Patriarcalità
La vita si allunga.
Gli apparati sanitari obbligano a campare intubando e inflebando il decrepito, anche quando il cervello è già spento da un pezzo. Il miraggio dei cento anni biografici non è poi più tanto un miraggio. Miraggio è raggiungere nella vita cento anni di qualcosa, poniamo di matrimonio o di ordinazione sacerdotale: addirittura più impensabile che eccezionale.
Però i cento anni restano comunque unità di misura biografica, visto che i cicli esistenziali sono ordinariamente suddivisi in frazione di secolo: 25, 50, 75 anni di qualcosa che, nel caso del matrimonio si chiamano rispettivamente nozze d’argento, d’oro e di diamante (mi pare). Preti e affini hanno più l’abitudine di festeggiarsi che non i coniugi, forse perché sembrano più garantiti nella permanenza degli impegni assunti. In altri termini è molto più frequente, credo anche in proporzione statistica, che si piantino due coniugi che non un prete “getti la veste (che non si porta quasi più) alle ortiche”.
Questa chiacchierata per dire che da qualche tempo i preti hanno preso l’usanza di festeggiare, oltre alle ricorrenze di cui sopra, anche altri significativi traguardi più o meno volanti: i 40, 60 e 70 anni di ordinazione, se ci si arriva. E’ male tutto ciò? Se è male, non è un grosso male: lo è meno ancora se questi anniversari si festeggiano per celebrare non il prete ma Dio che sopporta il prete con tutte i suoi limiti e debolezze.
Fatte tutte queste precisazioni e accettando la prospettiva – oggi si direbbe “autoreferenziale” – dei festeggiamenti per anniversario, al di sopra di una certa età mi pare che meritino menzione anche scadenze intermedie: ad esempio 65 anni di sacerdozio onorevolmente vissuto, mi pare che siano una consistente fetta di vita, specie se buona parte sono trascorsa nella stessa parrocchia. Per lo scrivente, che in vita sua ne ha totalizzate ben undici, una così prolungata fedeltà pastorale ha qualcosa di sovrumano.
E’ meglio il radicamento pastorale o il girotondo pastorale? Chissà. Non mancano i pro e i contro. I pro a favore del radicamento mi pare consistano soprattutto in un più facile esercizio della paternità spirituale. Il girotondo invece non consente di affezionarsi gran che a luoghi e persone, per ragioni che mi paiono evidenti. Ma forse proprio per questo è più facile far contare Dio, che è sempre lo stesso in un posto e in un altro.

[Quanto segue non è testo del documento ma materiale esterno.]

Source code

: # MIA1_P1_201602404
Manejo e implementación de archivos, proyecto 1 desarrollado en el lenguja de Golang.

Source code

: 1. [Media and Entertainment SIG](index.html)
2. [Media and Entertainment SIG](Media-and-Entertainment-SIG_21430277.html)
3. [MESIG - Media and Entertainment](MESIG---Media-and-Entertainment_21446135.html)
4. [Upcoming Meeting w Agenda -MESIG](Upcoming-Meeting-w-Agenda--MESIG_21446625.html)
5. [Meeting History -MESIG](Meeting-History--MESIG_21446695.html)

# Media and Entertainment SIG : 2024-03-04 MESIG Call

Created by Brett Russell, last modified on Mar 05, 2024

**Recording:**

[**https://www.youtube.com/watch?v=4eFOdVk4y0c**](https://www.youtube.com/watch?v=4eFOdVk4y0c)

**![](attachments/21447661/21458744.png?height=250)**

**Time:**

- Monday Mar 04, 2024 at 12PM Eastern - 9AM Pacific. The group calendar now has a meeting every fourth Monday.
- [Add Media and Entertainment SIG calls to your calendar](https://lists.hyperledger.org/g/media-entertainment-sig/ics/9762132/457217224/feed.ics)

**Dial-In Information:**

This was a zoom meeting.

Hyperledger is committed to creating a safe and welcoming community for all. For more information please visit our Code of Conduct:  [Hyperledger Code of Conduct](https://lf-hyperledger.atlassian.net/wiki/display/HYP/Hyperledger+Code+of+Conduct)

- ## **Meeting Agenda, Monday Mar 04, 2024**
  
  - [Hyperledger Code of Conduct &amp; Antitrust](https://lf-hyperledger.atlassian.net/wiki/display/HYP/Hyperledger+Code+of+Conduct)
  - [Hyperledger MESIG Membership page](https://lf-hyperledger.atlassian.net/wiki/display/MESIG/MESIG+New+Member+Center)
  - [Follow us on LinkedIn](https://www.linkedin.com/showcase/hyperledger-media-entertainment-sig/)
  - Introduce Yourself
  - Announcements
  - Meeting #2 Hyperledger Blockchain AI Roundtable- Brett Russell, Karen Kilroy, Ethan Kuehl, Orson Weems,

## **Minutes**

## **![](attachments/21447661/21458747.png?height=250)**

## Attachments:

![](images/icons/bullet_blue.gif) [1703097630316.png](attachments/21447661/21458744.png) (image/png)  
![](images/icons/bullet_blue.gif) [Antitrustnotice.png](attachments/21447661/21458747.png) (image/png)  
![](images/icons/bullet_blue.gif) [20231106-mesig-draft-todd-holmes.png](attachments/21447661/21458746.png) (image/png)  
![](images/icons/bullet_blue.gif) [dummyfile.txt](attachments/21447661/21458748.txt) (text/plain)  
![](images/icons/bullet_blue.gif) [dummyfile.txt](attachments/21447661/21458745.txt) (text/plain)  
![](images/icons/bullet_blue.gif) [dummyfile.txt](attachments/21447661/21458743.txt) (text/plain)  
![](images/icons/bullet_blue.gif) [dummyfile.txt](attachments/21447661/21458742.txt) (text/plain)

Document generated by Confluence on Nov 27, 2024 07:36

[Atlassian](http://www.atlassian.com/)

Ma torniamo ai 60\65 anni di ordinazione. Se bene osservo abbiamo fra il nostro clero diocesano ben due sacerdoti insediati nella parrocchia ove tuttora si trovano, nientemeno che dall’arcivescovo Imberti, defunto nel 1967! Si tratta del parroco di Roasio, don Giovanni Carenzo, e del parroco di Arborio, il novantenne (se violo la privacy me ne frego) don Eusebio Costanzo, per il quale è scattato quest’anno il 65° di ordinazione: quel traguardo volante di cui prima dicevo.
Entrambi sono vivi, arzilli, deambulanti e pensanti. Li accomuno ora in quanto campioni di persistenza pastorale, essendo passati dal giorno del loro attuale insediamento ben quattro arcivescovi: il precitato Imberti, Mensa, Bertone, Masseroni, e stanno vedendo gli albori pastorali di Arnolfo. E c’è stata pure la giravolta del secolo e del millennio!
Mi pare che si possa parlare non solo di paternità, ma anche di “patriarcalità pastorale”, specie nel caso di don Eusebio Costanzo che si impone per i suoi raggiunti 90 anni, raccogliendo meritato affetto fra i suoi fedeli. La sua “lunga etate” – come dice Dante di Anchise (Par XIX 132) – è talmente lungi dall’essere tremula e affaticata, che si è avventurato al rifacimento della facciata della sua chiesa parrocchiale, decorata ora di imponenti e promettenti ponteggi.
Se non avessi timore di porre limiti alla Provvidenza, come diceva il novantenne papa Leone XIII, ti direi, caro don Eusebio “cento di questi giorni”!